EXERCISE GOAL: Where does "time" appear in the data? Return each line that holds it.

==== MATERIAL FOR THIS EXERCISE

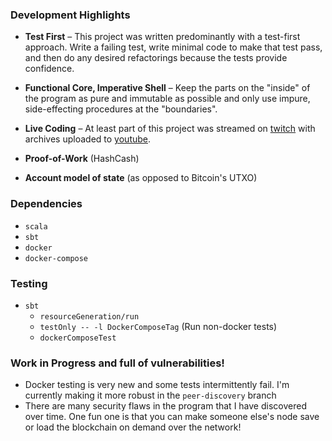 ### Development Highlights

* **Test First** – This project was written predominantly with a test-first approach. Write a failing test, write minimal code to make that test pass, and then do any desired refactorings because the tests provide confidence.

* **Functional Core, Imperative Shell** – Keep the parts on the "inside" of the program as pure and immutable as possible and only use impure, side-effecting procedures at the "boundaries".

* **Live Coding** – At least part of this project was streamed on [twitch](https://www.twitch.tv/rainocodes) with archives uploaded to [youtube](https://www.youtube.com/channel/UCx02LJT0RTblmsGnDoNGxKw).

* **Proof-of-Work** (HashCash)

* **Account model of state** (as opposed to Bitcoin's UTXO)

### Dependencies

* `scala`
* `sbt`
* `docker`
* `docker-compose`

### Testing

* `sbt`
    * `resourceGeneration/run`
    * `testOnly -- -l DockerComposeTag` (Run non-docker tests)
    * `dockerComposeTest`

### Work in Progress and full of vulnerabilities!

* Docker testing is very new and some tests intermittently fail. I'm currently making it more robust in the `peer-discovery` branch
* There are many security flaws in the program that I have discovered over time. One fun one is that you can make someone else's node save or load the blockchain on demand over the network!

========
==== MATERIAL FOR THIS EXERCISE

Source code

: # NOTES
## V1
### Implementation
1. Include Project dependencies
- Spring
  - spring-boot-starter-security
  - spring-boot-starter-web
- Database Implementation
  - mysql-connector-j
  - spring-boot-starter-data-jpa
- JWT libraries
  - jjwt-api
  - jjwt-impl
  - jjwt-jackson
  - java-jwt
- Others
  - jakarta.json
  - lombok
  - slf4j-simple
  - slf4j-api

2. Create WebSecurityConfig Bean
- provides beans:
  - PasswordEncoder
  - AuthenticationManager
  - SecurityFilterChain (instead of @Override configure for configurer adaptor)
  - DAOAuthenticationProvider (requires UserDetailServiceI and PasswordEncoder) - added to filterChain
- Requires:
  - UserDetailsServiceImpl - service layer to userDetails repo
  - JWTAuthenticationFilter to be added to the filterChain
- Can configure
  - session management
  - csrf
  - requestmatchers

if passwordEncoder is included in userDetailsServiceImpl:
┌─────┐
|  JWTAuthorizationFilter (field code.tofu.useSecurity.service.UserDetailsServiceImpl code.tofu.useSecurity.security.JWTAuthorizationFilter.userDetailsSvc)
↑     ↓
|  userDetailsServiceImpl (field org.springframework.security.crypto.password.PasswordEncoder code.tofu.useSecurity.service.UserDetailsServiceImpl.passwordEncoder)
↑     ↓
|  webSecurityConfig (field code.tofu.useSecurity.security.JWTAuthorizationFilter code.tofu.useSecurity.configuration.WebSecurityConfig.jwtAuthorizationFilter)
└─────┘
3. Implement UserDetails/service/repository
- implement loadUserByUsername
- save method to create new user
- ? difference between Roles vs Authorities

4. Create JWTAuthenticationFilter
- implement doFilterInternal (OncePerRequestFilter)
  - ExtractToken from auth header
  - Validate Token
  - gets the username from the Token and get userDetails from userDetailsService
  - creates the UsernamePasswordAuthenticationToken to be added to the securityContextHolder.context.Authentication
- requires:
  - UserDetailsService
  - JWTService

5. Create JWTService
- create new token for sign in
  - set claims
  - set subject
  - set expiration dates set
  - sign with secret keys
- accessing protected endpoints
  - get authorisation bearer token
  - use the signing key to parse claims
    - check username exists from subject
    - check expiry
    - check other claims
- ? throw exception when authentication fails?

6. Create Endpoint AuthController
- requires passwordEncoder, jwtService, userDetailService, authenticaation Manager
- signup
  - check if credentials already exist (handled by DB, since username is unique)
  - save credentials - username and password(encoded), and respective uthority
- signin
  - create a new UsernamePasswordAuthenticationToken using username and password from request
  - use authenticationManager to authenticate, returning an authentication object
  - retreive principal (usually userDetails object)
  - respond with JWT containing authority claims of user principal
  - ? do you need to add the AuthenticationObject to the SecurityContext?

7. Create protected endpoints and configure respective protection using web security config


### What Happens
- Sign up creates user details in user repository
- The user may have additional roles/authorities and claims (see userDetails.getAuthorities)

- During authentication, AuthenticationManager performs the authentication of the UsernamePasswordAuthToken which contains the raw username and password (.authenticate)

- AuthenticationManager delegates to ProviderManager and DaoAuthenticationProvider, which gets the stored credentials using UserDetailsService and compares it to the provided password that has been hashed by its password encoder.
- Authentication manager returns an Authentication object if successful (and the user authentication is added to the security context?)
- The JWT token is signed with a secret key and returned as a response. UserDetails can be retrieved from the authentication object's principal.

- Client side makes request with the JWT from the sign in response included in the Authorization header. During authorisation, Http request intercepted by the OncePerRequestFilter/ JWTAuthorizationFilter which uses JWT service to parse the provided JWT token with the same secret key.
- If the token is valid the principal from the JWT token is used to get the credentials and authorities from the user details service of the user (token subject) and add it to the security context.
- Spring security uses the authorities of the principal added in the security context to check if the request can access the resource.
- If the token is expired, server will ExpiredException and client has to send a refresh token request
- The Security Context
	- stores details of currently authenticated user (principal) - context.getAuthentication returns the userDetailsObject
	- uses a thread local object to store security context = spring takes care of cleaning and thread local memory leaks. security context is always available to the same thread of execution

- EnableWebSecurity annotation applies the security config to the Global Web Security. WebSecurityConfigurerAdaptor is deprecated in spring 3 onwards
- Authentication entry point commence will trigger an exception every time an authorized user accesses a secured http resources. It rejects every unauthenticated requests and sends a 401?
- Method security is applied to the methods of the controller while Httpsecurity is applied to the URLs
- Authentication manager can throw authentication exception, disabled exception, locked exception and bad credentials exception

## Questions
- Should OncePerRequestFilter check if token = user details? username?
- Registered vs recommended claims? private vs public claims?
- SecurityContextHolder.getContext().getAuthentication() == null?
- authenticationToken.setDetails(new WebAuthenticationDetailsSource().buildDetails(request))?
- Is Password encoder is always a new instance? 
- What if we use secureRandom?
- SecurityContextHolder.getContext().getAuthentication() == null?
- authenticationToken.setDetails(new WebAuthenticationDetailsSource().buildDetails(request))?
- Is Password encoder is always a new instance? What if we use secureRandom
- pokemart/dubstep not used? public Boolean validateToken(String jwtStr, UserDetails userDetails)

========

EXPECTED OUTPUT:
* There are many security flaws in the program that I have discovered over time. One fun one is that you can make someone else's node save or load the blockchain on demand over the network!
- Authentication entry point commence will trigger an exception every time an authorized user accesses a secured http resources. It rejects every unauthenticated requests and sends a 401?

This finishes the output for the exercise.